= Extracted records =

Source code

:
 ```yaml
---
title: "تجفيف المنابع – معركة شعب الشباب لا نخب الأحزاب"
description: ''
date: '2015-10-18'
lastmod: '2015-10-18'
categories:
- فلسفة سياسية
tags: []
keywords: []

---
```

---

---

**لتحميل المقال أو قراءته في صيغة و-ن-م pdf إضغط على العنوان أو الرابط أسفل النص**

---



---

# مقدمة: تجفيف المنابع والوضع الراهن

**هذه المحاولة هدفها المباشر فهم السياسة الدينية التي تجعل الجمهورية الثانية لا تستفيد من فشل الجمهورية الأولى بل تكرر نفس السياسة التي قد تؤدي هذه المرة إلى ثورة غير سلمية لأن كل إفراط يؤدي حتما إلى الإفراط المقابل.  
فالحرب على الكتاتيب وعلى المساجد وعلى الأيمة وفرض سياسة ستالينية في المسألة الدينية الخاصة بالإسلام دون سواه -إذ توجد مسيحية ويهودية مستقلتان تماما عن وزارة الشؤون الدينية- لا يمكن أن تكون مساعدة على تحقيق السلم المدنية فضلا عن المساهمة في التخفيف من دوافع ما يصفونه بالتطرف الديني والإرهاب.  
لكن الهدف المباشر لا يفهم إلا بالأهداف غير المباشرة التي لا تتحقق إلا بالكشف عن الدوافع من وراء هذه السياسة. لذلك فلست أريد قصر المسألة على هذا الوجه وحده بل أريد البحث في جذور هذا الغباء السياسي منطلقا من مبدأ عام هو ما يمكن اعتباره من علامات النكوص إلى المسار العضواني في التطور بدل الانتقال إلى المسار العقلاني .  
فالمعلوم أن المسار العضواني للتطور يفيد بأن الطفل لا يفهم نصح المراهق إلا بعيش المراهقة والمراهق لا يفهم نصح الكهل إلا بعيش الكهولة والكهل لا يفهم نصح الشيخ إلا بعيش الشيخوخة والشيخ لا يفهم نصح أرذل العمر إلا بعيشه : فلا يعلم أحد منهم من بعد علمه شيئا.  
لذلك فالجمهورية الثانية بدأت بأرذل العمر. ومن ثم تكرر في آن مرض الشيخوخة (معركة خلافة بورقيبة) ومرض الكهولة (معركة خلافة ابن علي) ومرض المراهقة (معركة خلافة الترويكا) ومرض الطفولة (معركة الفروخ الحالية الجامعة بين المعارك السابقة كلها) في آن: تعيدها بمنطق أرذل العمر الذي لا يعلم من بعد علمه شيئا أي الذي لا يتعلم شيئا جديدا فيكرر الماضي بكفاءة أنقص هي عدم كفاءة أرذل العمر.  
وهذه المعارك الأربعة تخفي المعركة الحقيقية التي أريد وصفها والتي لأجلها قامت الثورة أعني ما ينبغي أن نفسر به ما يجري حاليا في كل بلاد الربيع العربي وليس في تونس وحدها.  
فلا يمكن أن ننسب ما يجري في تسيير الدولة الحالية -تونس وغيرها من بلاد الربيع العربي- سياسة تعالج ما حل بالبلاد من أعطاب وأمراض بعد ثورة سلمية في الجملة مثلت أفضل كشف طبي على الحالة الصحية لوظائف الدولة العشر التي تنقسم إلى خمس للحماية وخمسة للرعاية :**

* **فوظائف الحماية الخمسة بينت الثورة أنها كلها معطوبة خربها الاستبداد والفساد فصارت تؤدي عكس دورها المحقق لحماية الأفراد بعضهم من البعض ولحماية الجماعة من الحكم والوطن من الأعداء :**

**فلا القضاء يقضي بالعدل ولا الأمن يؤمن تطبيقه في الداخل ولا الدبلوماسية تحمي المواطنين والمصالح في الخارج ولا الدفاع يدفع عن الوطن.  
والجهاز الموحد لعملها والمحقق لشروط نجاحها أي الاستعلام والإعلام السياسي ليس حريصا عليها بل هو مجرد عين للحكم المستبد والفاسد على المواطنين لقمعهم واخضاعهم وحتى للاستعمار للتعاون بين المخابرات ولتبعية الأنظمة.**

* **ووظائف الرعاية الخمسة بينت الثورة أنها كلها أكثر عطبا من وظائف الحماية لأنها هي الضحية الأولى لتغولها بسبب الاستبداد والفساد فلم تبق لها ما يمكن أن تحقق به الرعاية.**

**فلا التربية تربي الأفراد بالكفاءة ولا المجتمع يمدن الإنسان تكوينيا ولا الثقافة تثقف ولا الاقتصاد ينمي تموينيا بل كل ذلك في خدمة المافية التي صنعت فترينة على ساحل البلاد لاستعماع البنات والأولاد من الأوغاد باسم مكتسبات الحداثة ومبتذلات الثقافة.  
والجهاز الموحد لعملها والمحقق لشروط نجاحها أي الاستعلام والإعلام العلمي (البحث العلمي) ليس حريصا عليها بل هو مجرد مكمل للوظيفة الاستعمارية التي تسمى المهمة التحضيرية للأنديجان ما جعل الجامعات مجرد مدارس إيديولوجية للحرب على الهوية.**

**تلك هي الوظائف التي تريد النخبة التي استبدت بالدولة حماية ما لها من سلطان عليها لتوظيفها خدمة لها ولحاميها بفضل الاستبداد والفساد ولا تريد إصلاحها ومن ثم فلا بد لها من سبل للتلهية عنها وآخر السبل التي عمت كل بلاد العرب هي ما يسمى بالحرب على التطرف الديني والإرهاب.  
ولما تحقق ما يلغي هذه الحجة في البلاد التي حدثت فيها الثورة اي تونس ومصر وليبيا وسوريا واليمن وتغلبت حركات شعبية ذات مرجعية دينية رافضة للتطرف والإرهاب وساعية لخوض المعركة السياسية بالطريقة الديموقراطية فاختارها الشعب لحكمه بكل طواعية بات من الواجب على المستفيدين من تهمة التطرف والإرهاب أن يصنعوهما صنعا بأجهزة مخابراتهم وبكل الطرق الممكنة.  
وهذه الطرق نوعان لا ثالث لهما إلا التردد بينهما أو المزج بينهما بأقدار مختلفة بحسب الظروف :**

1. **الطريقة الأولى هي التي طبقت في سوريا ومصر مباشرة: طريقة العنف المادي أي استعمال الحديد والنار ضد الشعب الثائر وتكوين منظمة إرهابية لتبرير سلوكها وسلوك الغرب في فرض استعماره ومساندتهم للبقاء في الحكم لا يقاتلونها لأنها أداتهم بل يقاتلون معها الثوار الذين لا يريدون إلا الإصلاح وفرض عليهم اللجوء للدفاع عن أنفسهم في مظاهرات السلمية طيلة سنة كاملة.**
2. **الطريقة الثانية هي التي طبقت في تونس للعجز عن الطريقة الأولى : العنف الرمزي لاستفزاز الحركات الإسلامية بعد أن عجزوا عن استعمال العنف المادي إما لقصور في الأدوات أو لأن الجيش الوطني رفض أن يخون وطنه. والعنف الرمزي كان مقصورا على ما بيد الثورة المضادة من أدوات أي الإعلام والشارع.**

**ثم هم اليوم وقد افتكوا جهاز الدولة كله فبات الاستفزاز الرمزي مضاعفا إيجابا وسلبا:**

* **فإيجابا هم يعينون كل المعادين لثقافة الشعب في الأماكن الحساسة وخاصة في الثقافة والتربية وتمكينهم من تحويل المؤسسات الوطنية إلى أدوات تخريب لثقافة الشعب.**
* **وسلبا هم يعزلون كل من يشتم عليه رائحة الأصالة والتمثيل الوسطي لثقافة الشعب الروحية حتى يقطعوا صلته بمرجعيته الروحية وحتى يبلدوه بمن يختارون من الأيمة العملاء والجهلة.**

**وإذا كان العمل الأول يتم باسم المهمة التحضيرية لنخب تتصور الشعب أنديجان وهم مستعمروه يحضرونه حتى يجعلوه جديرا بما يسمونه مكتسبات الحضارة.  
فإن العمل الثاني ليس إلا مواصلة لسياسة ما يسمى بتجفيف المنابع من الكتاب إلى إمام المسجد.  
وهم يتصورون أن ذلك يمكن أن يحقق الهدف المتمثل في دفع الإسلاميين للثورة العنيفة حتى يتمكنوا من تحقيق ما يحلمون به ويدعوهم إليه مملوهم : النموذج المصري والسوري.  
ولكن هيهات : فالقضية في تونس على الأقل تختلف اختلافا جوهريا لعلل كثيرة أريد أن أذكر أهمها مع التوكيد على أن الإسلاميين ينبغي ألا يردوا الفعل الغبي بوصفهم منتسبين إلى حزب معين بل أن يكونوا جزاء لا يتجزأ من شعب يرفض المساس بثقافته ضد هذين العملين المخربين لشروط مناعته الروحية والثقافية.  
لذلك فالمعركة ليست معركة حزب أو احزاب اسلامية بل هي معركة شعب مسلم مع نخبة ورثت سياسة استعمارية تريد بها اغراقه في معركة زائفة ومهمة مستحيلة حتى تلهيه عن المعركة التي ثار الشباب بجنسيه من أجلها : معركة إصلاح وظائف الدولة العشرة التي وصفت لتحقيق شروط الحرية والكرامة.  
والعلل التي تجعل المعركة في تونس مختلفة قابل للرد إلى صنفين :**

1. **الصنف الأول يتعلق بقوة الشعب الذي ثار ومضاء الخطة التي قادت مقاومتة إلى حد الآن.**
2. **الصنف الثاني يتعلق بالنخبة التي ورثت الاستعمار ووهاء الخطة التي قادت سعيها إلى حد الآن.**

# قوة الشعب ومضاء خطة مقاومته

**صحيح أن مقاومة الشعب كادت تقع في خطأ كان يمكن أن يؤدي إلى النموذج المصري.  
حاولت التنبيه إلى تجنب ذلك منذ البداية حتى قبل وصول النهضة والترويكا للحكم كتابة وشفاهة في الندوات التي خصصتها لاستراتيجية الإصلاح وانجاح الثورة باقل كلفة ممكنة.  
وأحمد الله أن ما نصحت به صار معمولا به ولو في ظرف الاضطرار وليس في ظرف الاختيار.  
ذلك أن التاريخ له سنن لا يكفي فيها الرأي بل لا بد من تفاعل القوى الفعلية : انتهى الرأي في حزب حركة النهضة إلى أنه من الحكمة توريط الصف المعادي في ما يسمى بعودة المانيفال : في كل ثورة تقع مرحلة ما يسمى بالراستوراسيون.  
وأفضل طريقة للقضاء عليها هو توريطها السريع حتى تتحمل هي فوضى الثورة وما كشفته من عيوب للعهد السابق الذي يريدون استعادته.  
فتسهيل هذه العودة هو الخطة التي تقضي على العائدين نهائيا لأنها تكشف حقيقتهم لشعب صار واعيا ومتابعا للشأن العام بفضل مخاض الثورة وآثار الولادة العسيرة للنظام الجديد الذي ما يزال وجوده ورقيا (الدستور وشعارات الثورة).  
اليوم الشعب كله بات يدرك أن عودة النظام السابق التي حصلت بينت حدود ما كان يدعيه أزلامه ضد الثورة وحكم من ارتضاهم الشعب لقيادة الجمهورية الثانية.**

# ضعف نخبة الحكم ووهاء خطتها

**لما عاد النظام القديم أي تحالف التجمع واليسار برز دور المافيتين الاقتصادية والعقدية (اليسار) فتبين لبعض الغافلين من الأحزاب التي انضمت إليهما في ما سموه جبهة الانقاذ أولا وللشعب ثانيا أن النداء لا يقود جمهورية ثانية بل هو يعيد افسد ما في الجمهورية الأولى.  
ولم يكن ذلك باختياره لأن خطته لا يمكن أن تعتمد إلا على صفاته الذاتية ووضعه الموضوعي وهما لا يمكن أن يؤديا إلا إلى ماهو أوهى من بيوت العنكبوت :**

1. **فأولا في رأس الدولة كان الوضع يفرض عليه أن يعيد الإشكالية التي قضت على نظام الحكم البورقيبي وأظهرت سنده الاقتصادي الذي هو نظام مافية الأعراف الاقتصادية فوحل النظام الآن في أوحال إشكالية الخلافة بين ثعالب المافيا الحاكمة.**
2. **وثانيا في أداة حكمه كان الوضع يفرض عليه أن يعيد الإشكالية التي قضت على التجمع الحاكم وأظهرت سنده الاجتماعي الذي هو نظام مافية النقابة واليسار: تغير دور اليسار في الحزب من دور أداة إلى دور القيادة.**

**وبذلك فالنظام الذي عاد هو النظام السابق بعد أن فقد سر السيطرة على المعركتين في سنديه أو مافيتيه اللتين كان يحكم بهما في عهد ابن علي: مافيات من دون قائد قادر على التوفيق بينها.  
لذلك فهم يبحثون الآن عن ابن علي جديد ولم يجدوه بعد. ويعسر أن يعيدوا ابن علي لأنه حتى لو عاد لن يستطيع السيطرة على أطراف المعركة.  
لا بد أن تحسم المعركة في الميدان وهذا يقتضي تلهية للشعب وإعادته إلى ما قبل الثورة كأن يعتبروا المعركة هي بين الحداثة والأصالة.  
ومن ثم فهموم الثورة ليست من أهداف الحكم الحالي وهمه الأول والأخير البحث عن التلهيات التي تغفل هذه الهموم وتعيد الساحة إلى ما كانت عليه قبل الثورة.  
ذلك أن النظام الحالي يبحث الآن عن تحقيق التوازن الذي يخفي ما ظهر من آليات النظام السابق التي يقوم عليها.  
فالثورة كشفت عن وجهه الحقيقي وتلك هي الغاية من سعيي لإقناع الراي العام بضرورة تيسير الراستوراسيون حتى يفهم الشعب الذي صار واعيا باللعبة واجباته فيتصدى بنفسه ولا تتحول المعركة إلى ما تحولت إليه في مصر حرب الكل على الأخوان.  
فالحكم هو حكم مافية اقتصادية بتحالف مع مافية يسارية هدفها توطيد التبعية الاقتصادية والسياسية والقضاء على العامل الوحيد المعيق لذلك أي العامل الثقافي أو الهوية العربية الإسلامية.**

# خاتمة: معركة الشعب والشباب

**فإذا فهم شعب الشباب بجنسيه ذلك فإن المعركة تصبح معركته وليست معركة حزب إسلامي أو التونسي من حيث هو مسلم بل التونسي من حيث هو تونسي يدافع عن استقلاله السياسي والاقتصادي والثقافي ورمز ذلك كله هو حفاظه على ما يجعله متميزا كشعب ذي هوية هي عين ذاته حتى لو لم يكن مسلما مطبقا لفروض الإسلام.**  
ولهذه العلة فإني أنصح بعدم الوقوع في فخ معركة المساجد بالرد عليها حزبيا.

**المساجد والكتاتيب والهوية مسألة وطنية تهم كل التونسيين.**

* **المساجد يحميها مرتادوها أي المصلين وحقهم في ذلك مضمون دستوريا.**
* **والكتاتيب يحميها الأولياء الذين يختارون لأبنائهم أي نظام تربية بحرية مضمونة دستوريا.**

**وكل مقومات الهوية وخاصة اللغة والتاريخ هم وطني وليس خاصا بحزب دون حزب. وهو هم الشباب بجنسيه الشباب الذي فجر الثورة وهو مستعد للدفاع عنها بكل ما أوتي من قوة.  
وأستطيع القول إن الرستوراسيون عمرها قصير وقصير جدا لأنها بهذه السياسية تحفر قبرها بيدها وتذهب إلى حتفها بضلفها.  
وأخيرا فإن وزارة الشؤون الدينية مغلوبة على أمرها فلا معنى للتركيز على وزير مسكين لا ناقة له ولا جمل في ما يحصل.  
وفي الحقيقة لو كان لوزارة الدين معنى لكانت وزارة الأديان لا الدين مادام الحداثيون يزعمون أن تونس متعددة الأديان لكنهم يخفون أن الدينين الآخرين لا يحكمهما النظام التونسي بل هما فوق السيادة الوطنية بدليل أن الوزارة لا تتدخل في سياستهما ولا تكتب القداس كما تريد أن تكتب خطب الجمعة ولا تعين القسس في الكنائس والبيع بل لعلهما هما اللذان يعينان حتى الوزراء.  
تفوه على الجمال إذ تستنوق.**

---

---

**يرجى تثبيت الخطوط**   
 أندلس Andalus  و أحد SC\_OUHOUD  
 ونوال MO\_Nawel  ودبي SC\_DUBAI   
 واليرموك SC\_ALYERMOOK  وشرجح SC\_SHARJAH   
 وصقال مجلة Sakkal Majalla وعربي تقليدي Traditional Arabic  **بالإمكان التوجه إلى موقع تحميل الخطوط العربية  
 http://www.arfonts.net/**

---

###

= Task directions =
Repeat, character for character, the lines of the material above from the line with "وأستطيع القول إن" through the line with "وأخيرا فإن وزارة".

= Solution to the exercise =
وأستطيع القول إن الرستوراسيون عمرها قصير وقصير جدا لأنها بهذه السياسية تحفر قبرها بيدها وتذهب إلى حتفها بضلفها.  
وأخيرا فإن وزارة الشؤون الدينية مغلوبة على أمرها فلا معنى للتركيز على وزير مسكين لا ناقة له ولا جمل في ما يحصل.  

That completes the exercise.